Vegan, Gluten-Free Linzer Cookies​
Vegan, Gluten-Free Linzer Cookies
makes about 2.5 dozen sandwich cookies

1/2 cup whole hazelnuts (or pecans)
2 1/2 cups blanched almond flour
1 teaspoon baking powder
1 teaspoon Kosher or sea salt
1/2 cup vegan butter, softened to room temperature
2/3 cup granulated sugar
1/3 cup confectioner’s sugar
2 tablespoons maple syrup or light corn syrup
2 teaspoons pure vanilla extract

For assembly:
2 tablespoons confectioner’s sugar
~3/4 cup jam or spread of choice

Special equipment:
rolling pin
2-inch cookie cutter
smaller cookie cutter (I used the large end of a piping tip)

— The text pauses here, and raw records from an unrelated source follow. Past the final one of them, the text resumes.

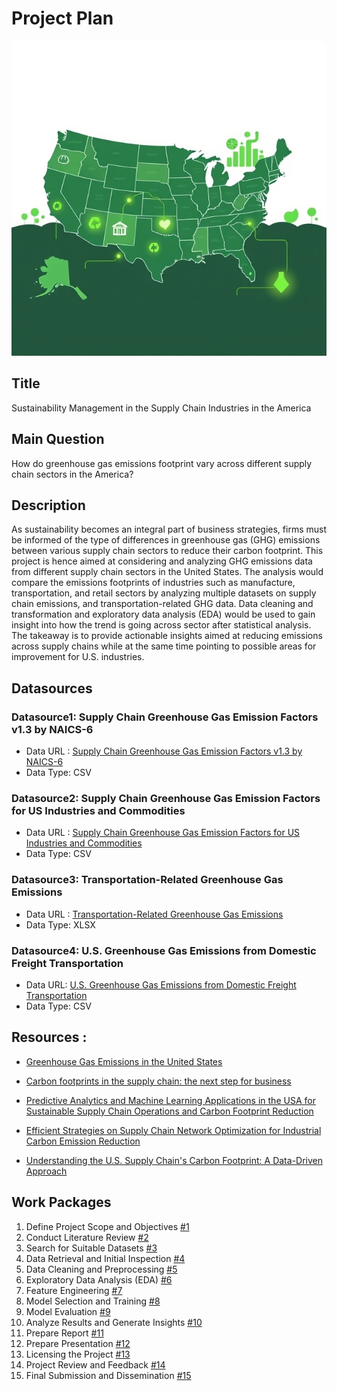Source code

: # Project Plan

![alt text](<GHG Emission in US.png>)

## Title
Sustainability Management in the Supply Chain Industries in the America

## Main Question
How do greenhouse gas emissions footprint vary across different supply chain sectors in the America?

## Description
As sustainability becomes an integral part of business strategies, firms must be informed of the type of differences in greenhouse gas (GHG) emissions between various supply chain sectors to reduce their carbon footprint. This project is hence aimed at considering and analyzing GHG emissions data from different supply chain sectors in the United States. The analysis would compare the emissions footprints of industries such as manufacture, transportation, and retail sectors by analyzing multiple datasets on supply chain emissions, and transportation-related GHG data. Data cleaning and transformation and exploratory data analysis (EDA) would be used to gain insight into how the trend is going across sector after statistical analysis. The takeaway is to provide actionable insights aimed at reducing emissions across supply chains while at the same time pointing to possible areas for improvement for U.S. industries.

## Datasources

### Datasource1:  Supply Chain Greenhouse Gas Emission Factors v1.3 by NAICS-6
* Data URL : [ Supply Chain Greenhouse Gas Emission Factors v1.3 by NAICS-6](https://catalog.data.gov/dataset/supply-chain-greenhouse-gas-emission-factors-v1-3-by-naics-6)
* Data Type: CSV

### Datasource2: Supply Chain Greenhouse Gas Emission Factors for US Industries and Commodities
* Data URL : [Supply Chain Greenhouse Gas Emission Factors for US Industries and Commodities](https://catalog.data.gov/dataset/supply-chain-greenhouse-gas-emission-factors-for-us-industries-and-commodities)
* Data Type: CSV

### Datasource3: Transportation-Related Greenhouse Gas Emissions
* Data URL : [Transportation-Related Greenhouse Gas Emissions](https://www.bts.gov/browse-statistical-products-and-data/national-transportation-statistics/transportation-related)
* Data Type: XLSX

### Datasource4: U.S. Greenhouse Gas Emissions from Domestic Freight Transportation
* Data URL: [U.S. Greenhouse Gas Emissions from Domestic Freight Transportation](https://www.bts.gov/browse-statistical-products-and-data/freight-facts-and-figures/us-greenhouse-gas-emissions-domestic)
* Data Type: CSV

## Resources :

* [Greenhouse Gas Emissions in the United States](https://net0.com/blog/greenhouse-gas-emissions-in-the-united-states)

* [Carbon footprints in the supply chain: the next step for business](https://openknowledge.fao.org/server/api/core/bitstreams/a9d7fdd3-1699-4fd5-bd9e-e7f1aee9c781/content)

* [Predictive Analytics and Machine Learning Applications in the USA for Sustainable Supply Chain Operations and Carbon Footprint Reduction](https://www.researchgate.net/profile/Mahfuz-Alam-11/publication/382689843_Predictive_Analytics_and_Machine_Learning_Applications_in_the_USA_for_Sustainable_Supply_Chain_Operations_and_Carbon_Footprint_Reduction/links/66ab2fb74433ad480e8a15cb/Predictive-Analytics-and-Machine-Learning-Applications-in-the-USA-for-Sustainable-Supply-Chain-Operations-and-Carbon-Footprint-Reduction.pdf)

* [Efficient Strategies on Supply Chain Network Optimization for Industrial Carbon Emission Reduction](https://arxiv.org/abs/2404.16863)

* [Understanding the U.S. Supply Chain's Carbon Footprint: A Data-Driven Approach](https://www.sciencedirect.com/science/article/abs/pii/S0925527324000355)

## Work Packages

1. Define Project Scope and Objectives [#1](https://github.com/monikaits44/made-project/issues/1)
2. Conduct Literature Review [#2](https://github.com/monikaits44/made-project/issues/2)
3. Search for Suitable Datasets [#3](https://github.com/monikaits44/made-project/issues/3)
4. Data Retrieval and Initial Inspection [#4](https://github.com/monikaits44/made-project/issues/4)
5. Data Cleaning and Preprocessing [#5](https://github.com/monikaits44/made-project/issues/5)
6. Exploratory Data Analysis (EDA) [#6](https://github.com/monikaits44/made-project/issues/6)
7. Feature Engineering [#7](https://github.com/monikaits44/made-project/issues/7)
8. Model Selection and Training [#8](https://github.com/monikaits44/made-project/issues/8)
9. Model Evaluation [#9](https://github.com/monikaits44/made-project/issues/9)
10. Analyze Results and Generate Insights [#10](https://github.com/monikaits44/made-project/issues/10)
11. Prepare Report [#11](https://github.com/monikaits44/made-project/issues/11)
12. Prepare Presentation [#12](https://github.com/monikaits44/made-project/issues/12)
13. Licensing the Project [#13](https://github.com/monikaits44/made-project/issues/13)
14. Project Review and Feedback [#14](https://github.com/monikaits44/made-project/issues/14)
15. Final Submission and Dissemination [#15](https://github.com/monikaits44/made-project/issues/15)

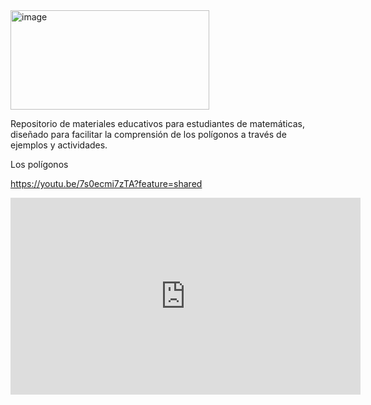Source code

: <img width="318" height="159" alt="image" src="https://github.com/user-attachments/assets/e3074d39-d20f-4dab-9220-2ad14a80d256" />

Repositorio de materiales educativos para estudiantes de matemáticas, diseñado para facilitar la comprensión de los polígonos a través de ejemplos y actividades.

Los polígonos  

https://youtu.be/7s0ecmi7zTA?feature=shared

<iframe width="560" height="315" src="https://www.youtube.com/embed/bcatDhOtuMg?si=KFkh-Skx4EmndKlE" title="YouTube video player" frameborder="0" allow="accelerometer; autoplay; clipboard-write; encrypted-media; gyroscope; picture-in-picture; web-share" referrerpolicy="strict-origin-when-cross-origin" allowfullscreen></iframe>

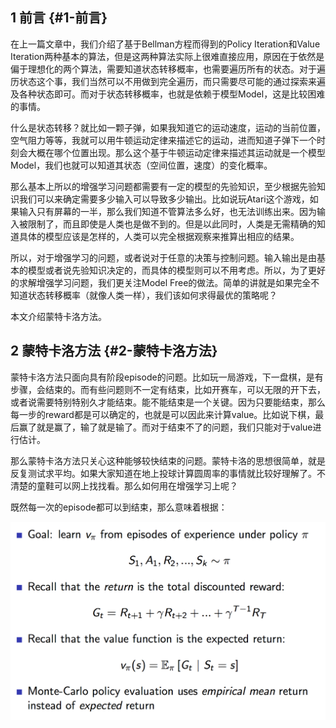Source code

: ## 1 前言 {#1-前言}

在上一篇文章中，我们介绍了基于Bellman方程而得到的Policy Iteration和Value Iteration两种基本的算法，但是这两种算法实际上很难直接应用，原因在于依然是偏于理想化的两个算法，需要知道状态转移概率，也需要遍历所有的状态。对于遍历状态这个事，我们当然可以不用做到完全遍历，而只需要尽可能的通过探索来遍及各种状态即可。而对于状态转移概率，也就是依赖于模型Model，这是比较困难的事情。

什么是状态转移？就比如一颗子弹，如果我知道它的运动速度，运动的当前位置，空气阻力等等，我就可以用牛顿运动定律来描述它的运动，进而知道子弹下一个时刻会大概在哪个位置出现。那么这个基于牛顿运动定律来描述其运动就是一个模型Model，我们也就可以知道其状态（空间位置，速度）的变化概率。

那么基本上所以的增强学习问题都需要有一定的模型的先验知识，至少根据先验知识我们可以来确定需要多少输入可以导致多少输出。比如说玩Atari这个游戏，如果输入只有屏幕的一半，那么我们知道不管算法多么好，也无法训练出来。因为输入被限制了，而且即使是人类也是做不到的。但是以此同时，人类是无需精确的知道具体的模型应该是怎样的，人类可以完全根据观察来推算出相应的结果。

所以，对于增强学习的问题，或者说对于任意的决策与控制问题。输入输出是由基本的模型或者说先验知识决定的，而具体的模型则可以不用考虑。所以，为了更好的求解增强学习问题，我们更关注Model Free的做法。简单的讲就是如果完全不知道状态转移概率（就像人类一样），我们该如何求得最优的策略呢？

本文介绍蒙特卡洛方法。

## 2 蒙特卡洛方法 {#2-蒙特卡洛方法}

蒙特卡洛方法只面向具有阶段episode的问题。比如玩一局游戏，下一盘棋，是有步骤，会结束的。而有些问题则不一定有结束，比如开赛车，可以无限的开下去，或者说需要特别特别久才能结束。能不能结束是一个关键。因为只要能结束，那么每一步的reward都是可以确定的，也就是可以因此来计算value。比如说下棋，最后赢了就是赢了，输了就是输了。而对于结束不了的问题，我们只能对于value进行估计。

那么蒙特卡洛方法只关心这种能够较快结束的问题。蒙特卡洛的思想很简单，就是反复测试求平均。如果大家知道在地上投球计算圆周率的事情就比较好理解了。不清楚的童鞋可以网上找找看。那么如何用在增强学习上呢？

既然每一次的episode都可以到结束，那么意味着根据：

![](/assets/mento-carlo1.png)

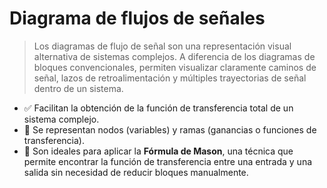 # Diagrama de flujos de señales 
> Los diagramas de flujo de señal son una representación visual alternativa de sistemas complejos. A diferencia de los diagramas de bloques convencionales, permiten visualizar claramente caminos de señal, lazos de retroalimentación y múltiples trayectorias de señal dentro de un sistema.

- ✅ Facilitan la obtención de la función de transferencia total de un sistema complejo.
- 🔄 Se representan nodos (variables) y ramas (ganancias o funciones de transferencia).
- 📐 Son ideales para aplicar la **Fórmula de Mason**, una técnica que permite encontrar la función de transferencia entre una entrada y una salida sin necesidad de reducir bloques manualmente.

toast and peel the hazelnuts. Place hazelnuts in a dry skillet over medium heat. Stir frequently until fragrant, 7-10 minutes. Immediately transfer hazelnuts to a clean, dry hand towel. Fold towel around the hazelnuts and then rub the towel with the palm of your hand. This will allow the hazelnut skins to loosen. This step does not have to be done perfectly. (If you are using pecans, you do not need to peel them.)

Let hazelnuts cool completely. Transfer to a food processor and pulse until they are a fine meal. Do not over-process or you’ll have hazelnut butter (delicious, but not helpful here).

In a medium mixing bowl, whisk together ground hazelnuts, almond flour, baking powder, and salt. Set aside.

In a separate medium-large mixing bowl, use an electric mixer to beat vegan butter until fluffy (about 2 minutes). Add sugar and confectioner’s sugar and beat until fully combined (about 2 minutes). Beat in maple syrup and vanilla.

Add dry ingredients in two installments, mixing completely after each addition. Dough may look rubbly, but should hold together extremely well when pinched.

Divide dough in two. Form each half into a disk, then wrap with plastic wrap. Chill for 1 hour or up to 3 days.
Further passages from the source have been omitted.